(Beginning of SOURCE DATA)
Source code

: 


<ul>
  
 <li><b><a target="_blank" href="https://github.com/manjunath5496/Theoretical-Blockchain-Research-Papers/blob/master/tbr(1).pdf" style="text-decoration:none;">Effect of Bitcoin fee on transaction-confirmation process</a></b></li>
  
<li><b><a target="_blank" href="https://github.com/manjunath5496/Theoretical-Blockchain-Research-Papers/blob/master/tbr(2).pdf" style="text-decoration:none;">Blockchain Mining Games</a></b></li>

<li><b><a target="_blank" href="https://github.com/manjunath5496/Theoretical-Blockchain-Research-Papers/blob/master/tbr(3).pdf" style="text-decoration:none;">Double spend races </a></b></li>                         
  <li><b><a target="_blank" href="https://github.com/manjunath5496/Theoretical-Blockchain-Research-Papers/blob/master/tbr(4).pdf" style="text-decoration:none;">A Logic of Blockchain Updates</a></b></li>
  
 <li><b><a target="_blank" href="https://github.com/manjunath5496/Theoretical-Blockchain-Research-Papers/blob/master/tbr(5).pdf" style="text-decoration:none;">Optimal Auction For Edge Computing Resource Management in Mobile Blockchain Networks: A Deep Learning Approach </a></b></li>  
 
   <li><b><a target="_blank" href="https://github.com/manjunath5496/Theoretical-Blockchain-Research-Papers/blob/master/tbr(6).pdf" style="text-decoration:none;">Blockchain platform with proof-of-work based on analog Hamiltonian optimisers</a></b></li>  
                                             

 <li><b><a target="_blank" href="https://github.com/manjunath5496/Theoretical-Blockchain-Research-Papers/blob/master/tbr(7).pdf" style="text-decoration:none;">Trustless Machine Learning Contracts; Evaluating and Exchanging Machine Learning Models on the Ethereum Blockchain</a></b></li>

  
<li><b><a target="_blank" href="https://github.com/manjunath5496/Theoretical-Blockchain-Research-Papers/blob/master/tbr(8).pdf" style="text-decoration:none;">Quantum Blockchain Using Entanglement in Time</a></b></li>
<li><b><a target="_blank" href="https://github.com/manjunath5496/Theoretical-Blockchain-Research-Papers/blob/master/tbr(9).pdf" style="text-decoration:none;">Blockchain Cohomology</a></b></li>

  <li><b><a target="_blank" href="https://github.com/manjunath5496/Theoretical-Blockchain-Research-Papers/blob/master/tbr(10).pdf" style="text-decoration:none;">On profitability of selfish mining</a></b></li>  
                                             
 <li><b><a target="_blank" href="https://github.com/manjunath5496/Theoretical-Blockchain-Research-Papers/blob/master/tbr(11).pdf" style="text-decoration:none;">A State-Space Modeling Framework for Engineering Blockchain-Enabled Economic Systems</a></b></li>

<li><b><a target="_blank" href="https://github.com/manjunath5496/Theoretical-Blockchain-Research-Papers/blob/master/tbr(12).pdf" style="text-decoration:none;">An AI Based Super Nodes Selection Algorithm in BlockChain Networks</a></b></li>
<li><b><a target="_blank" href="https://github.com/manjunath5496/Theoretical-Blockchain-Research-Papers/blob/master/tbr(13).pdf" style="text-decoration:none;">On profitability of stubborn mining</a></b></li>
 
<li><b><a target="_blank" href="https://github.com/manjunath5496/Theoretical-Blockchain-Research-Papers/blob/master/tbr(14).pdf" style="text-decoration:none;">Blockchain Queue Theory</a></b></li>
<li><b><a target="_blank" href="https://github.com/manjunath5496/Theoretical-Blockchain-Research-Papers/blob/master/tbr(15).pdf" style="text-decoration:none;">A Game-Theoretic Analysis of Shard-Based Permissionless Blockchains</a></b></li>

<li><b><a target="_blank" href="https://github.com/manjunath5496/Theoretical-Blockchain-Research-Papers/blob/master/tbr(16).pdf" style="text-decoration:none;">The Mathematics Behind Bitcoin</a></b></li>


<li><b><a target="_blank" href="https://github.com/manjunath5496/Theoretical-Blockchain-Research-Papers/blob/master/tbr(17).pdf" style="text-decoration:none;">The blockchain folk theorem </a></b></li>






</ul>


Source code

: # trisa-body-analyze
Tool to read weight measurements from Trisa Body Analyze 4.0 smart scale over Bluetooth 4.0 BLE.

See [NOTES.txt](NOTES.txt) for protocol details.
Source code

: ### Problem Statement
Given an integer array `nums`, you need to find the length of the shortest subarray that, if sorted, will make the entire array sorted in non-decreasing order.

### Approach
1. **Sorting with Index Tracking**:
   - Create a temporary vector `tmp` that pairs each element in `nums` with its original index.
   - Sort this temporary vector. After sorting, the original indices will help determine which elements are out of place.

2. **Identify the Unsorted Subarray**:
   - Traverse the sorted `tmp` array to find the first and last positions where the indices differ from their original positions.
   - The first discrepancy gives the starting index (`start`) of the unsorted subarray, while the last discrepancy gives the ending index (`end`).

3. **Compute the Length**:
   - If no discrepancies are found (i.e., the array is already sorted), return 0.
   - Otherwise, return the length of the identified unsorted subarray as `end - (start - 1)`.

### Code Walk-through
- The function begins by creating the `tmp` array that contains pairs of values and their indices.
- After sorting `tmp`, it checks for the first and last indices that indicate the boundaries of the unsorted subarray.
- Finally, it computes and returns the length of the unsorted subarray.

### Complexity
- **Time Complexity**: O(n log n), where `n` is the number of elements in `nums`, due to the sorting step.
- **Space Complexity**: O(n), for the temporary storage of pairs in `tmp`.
(End of SOURCE DATA)
Provide the count, and nothing else, of lines in the data above where the word "original" occurs.

• [THE ANSWER]: 3